149. Nietzsche as a pragmatist

 There is an obvious connection, recognized by many, between Nietzsche and pragmatism. What they share is perspectivism and contribution to life as a criterion for validity. But how, in more detail, do they compare?

They both reject the separation of subject and object, of thought and world, as well as the separation of fact and value, of ‘is’ and ‘ought’. The subject develops its knowledge and ethics in interaction with the world, and truth is judged in relation to purposes of actions.

In mainstream pragmatism (of Peirce, James, Dewey), ideas are revised when they fail in their application. I add, and I am sure Nietzsche would have concurred, that ideas also arise to create or respond to novel opportunities.

Mainstream pragmatism assumes that in the end knowledge will converge, in the limit, to objective truth. Nietzsche, by contrast, thinks of an ongoing creative destruction without any guarantee or indication, or even sense, of such convergence, and I go along with that.

According to mainstream pragmatism truth, or adequacy, or validity, is judged on the basis of utility or success in practice. Of course, that depends on the perspective one takes. In a wider view of pragmatism not everything is focused on practical ends. For Nietzsche, merit of ideas lies not in their direct contribution to utility, indeed Nietzsche despised that criterion. The criterion of usefulness or success raises the question: useful for what?[1] Lies and cheating can be very useful. Usefulness should be related to views of the good life. For Nietzsche that is life which contributes to longer term, supra-individual flourishing of human life, in spiritual growth, and self-overcoming. Lies and cheating don’t offer that.

Earlier in this blog I adopted an Aristotelian virtue ethic, with multiple, often incommensurable values, including honesty, openmindedness, courage, integrity, and prudence, in finding a way between extremes, depending on conditions. One recognizes several of these values in Nietzsche.

I propose that one can debate dimensions of the good life across cultures and communities, often finding at least partial overlap, in some degree of family resemblance.

Some dimensions of the good life are incommensurable between cultures, and this is problematic but not necessarily insuperable. They can be incommensurable already within cultures and even within views of an individual. At least partial agreement need not be hopeless and there need not be surrender to power and force. The paradox is that while absolutes are supposed to provide the basis for adjudication between different perspectives, they doin fgact lead to struggles of power and force, since they do not allow for leniency, compromise or hybrid.

Nietzsche would have railed vehemently against Rorty’s brand of pragmatism, with consensus in a community as the criterion of validity. He would have denounced that as a vile manifestation of the ‘herd mentality’.

Nietzsche would be less sanguine than mainstream pragmatism concerning facts and empirical science, wary as he was of ‘scientism’. Here, I take a middle position, with the view that while in principle facts are theory laden they can nevertheless often serve to settle disputes between theories.

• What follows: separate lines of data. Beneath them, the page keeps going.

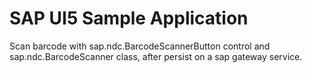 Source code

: # SAP UI5 Sample Application

Scan barcode with sap.ndc.BarcodeScannerButton control and sap.ndc.BarcodeScanner class, after persist on a sap gateway service.
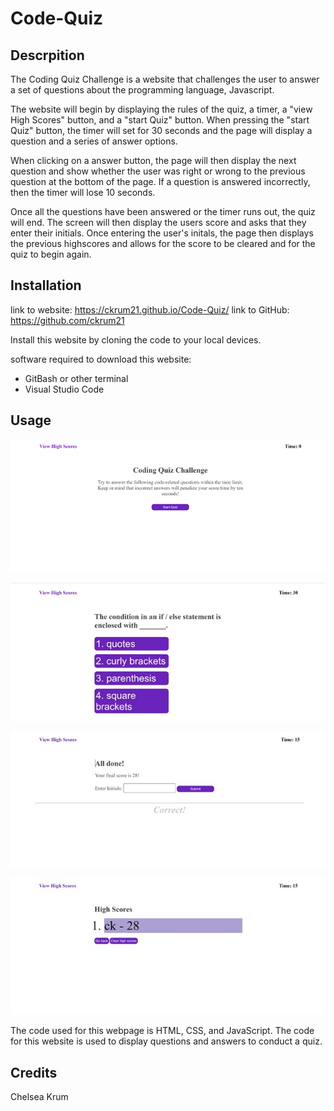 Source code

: # Code-Quiz

## Descrpition 
The Coding Quiz Challenge is a website that challenges the user to answer a set of questions about the programming language, Javascript.

The website will begin by displaying the rules of the quiz, a timer, a "view High Scores" button, and a "start Quiz" button. When pressing the "start Quiz" button, the timer will set for 30 seconds and the page will display a question and a series of answer options.

When clicking on a answer button, the page will then display the next question and show whether the user was right or wrong to the previous question at the bottom of the page. If a question is answered incorrectly, then the timer will lose 10 seconds. 

Once all the questions have been answered or the timer runs out, the quiz will end. The screen will then display the users score and asks that they enter their initials. Once entering the user's initals, the page then displays the previous highscores and allows for the score to be cleared and for the quiz to begin again.


## Installation
link to website: https://ckrum21.github.io/Code-Quiz/
link to GitHub: https://github.com/ckrum21 

Install this website by cloning the code to your local devices.

software required to download this website:
* GitBash or other terminal
* Visual Studio Code


## Usage
![](./assets/images/Picture1.jgp.png)

![](./assets/images/Picture2..jpg)

![](./assets/images/Picture3.jpg)

![](./assets/images/Picture4.jpg)

The code used for this webpage is HTML, CSS, and JavaScript. The code for this website is used to display questions and answers to conduct a quiz. 
## Credits
Chelsea Krum  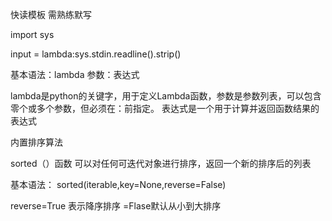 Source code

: 快读模板 需熟练默写

import sys

<!-- sys-system系统库 -->
input = lambda:sys.stdin.readline().strip()

<!-- stdin-standing input 一个词库 -->

<!-- readline 表示读取这一行 -->

<!-- strip() 表示去掉这一行的空格 空行 制表符 -->

基本语法：lambda 参数：表达式

lambda是python的关键字，用于定义Lambda函数，参数是参数列表，可以包含零个或多个参数，但必须在：前指定。
表达式是一个用于计算并返回函数结果的表达式


内置排序算法

sorted（）函数
可以对任何可迭代对象进行排序，返回一个新的排序后的列表

基本语法：
sorted(iterable,key=None,reverse=False)

reverse=True 表示降序排序 =Flase默认从小到大排序

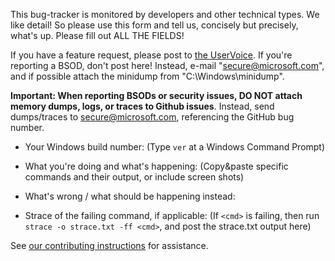 This bug-tracker is monitored by developers and other technical types.  We like detail!  So please use this form and tell us, concisely but precisely, what's up.  Please fill out ALL THE FIELDS!

If you have a feature request, please post to [the UserVoice](https://wpdev.uservoice.com/forums/266908).  If you're reporting a BSOD, don't post here!  Instead, e-mail "secure@microsoft.com", and if possible attach the minidump from "C:\Windows\minidump\".

**Important: When reporting BSODs or security issues, DO NOT attach memory dumps, logs, or traces to Github issues**. Instead, send dumps/traces to secure@microsoft.com, referencing the GitHub bug number.

* Your Windows build number:  (Type `ver` at a Windows Command Prompt)

* What you're doing and what's happening:  (Copy&paste specific commands and their output, or include screen shots)

* What's wrong / what should be happening instead:

* Strace of the failing command, if applicable:  (If `<cmd>` is failing, then run `strace -o strace.txt -ff <cmd>`, and post the strace.txt output here)


See [our contributing instructions](https://github.com/Microsoft/BashOnWindows/blob/master/CONTRIBUTING.md) for assistance.
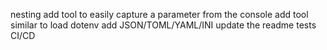 nesting
add tool to easily capture a parameter from the console
add tool similar to load dotenv
add JSON/TOML/YAML/INI
update the readme
tests
CI/CD
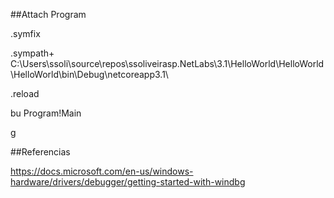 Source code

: ##Attach Program

.symfix

.sympath+ C:\Users\ssoli\source\repos\ssoliveirasp\.NetLabs\3.1\HelloWorld\HelloWorld\HelloWorld\bin\Debug\netcoreapp3.1\

.reload

bu Program!Main

g


##Referencias

https://docs.microsoft.com/en-us/windows-hardware/drivers/debugger/getting-started-with-windbg
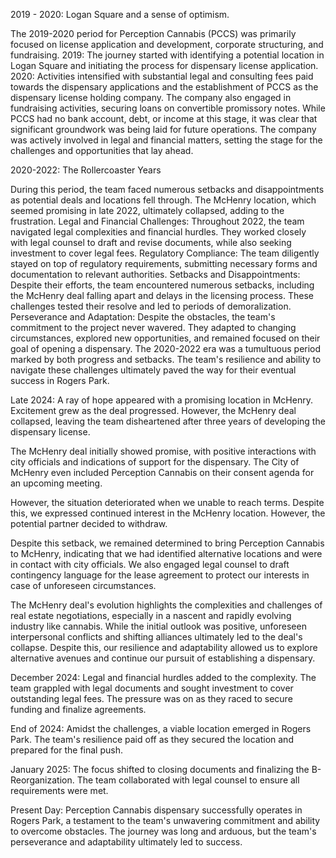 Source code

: 2019 - 2020: Logan Square and a sense of optimism.

The 2019-2020 period for Perception Cannabis (PCCS) was primarily focused on license application and development, corporate structuring, and fundraising.
2019: The journey started with identifying a potential location in Logan Square and initiating the process for dispensary license application.
2020: Activities intensified with substantial legal and consulting fees paid towards the dispensary applications and the establishment of PCCS as the dispensary license holding company. The company also engaged in fundraising activities, securing loans on convertible promissory notes.
While PCCS had no bank account, debt, or income at this stage, it was clear that significant groundwork was being laid for future operations. The company was actively involved in legal and financial matters, setting the stage for the challenges and opportunities that lay ahead.

2020-2022: The Rollercoaster Years

During this period, the team faced numerous setbacks and disappointments as potential deals and locations fell through. The McHenry location, which seemed promising in late 2022, ultimately collapsed, adding to the frustration.
Legal and Financial Challenges: Throughout 2022, the team navigated legal complexities and financial hurdles. They worked closely with legal counsel to draft and revise documents, while also seeking investment to cover legal fees.
Regulatory Compliance: The team diligently stayed on top of regulatory requirements, submitting necessary forms and documentation to relevant authorities.
Setbacks and Disappointments: Despite their efforts, the team encountered numerous setbacks, including the McHenry deal falling apart and delays in the licensing process. These challenges tested their resolve and led to periods of demoralization.
Perseverance and Adaptation: Despite the obstacles, the team's commitment to the project never wavered. They adapted to changing circumstances, explored new opportunities, and remained focused on their goal of opening a dispensary.
The 2020-2022 era was a tumultuous period marked by both progress and setbacks. The team's resilience and ability to navigate these challenges ultimately paved the way for their eventual success in Rogers Park.

Late 2024: A ray of hope appeared with a promising location in McHenry. Excitement grew as the deal progressed. However, the McHenry deal collapsed, leaving the team disheartened after three years of developing the dispensary license.

The McHenry deal initially showed promise, with positive interactions with city officials and indications of support for the dispensary. The City of McHenry even included Perception Cannabis on their consent agenda for an upcoming meeting.

However, the situation deteriorated when we unable to reach terms.  Despite this, we expressed continued interest in the McHenry location. However, the potential partner decided to withdraw.

Despite this setback, we remained determined to bring Perception Cannabis to McHenry, indicating that we had identified alternative locations and were in contact with city officials. We also engaged legal counsel to draft contingency language for the lease agreement to protect our interests in case of unforeseen circumstances.

The McHenry deal's evolution highlights the complexities and challenges of real estate negotiations, especially in a nascent and rapidly evolving industry like cannabis. While the initial outlook was positive, unforeseen interpersonal conflicts and shifting alliances ultimately led to the deal's collapse. Despite this, our resilience and adaptability allowed us to explore alternative avenues and continue our pursuit of establishing a dispensary.

December 2024: Legal and financial hurdles added to the complexity. The team grappled with legal documents and sought investment to cover outstanding legal fees. The pressure was on as they raced to secure funding and finalize agreements.

End of 2024: Amidst the challenges, a viable location emerged in Rogers Park. The team's resilience paid off as they secured the location and prepared for the final push.

January 2025: The focus shifted to closing documents and finalizing the B-Reorganization. The team collaborated with legal counsel to ensure all requirements were met.

Present Day: Perception Cannabis dispensary successfully operates in Rogers Park, a testament to the team's unwavering commitment and ability to overcome obstacles. The journey was long and arduous, but the team's perseverance and adaptability ultimately led to success.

Pragmatism is sympathetic to democracy and religion, while Nietzsche is not[2], at least not to theistic religion. If, however, one adopts a wider view of religion, as I have done in this blog, as a striving for transcendence including transcendence that is immanent, in this life, and horizontal, towards something bigger than the self, in this world, then I propose that Nietzsche would qualify.

What most distinguishes Nietzsche from pragmatism is his notion of the will to power, the overcoming of resistance as a value in itself. And I share the doubts on that, as I argued earlier.
 


[1] Cf. Rossella Fabbrichesi, 2009, Nietzsche and James, A pragmatic hermeneutics, Economic Journal of pragmnatism and American philosophy.
[2] See Richard Rorty, 1998, Berthelot: pragmatism is romantic utilitarianism, in Morris Dickstein (ed), The revival of pragmatism, Duke University Press, p. 21-36.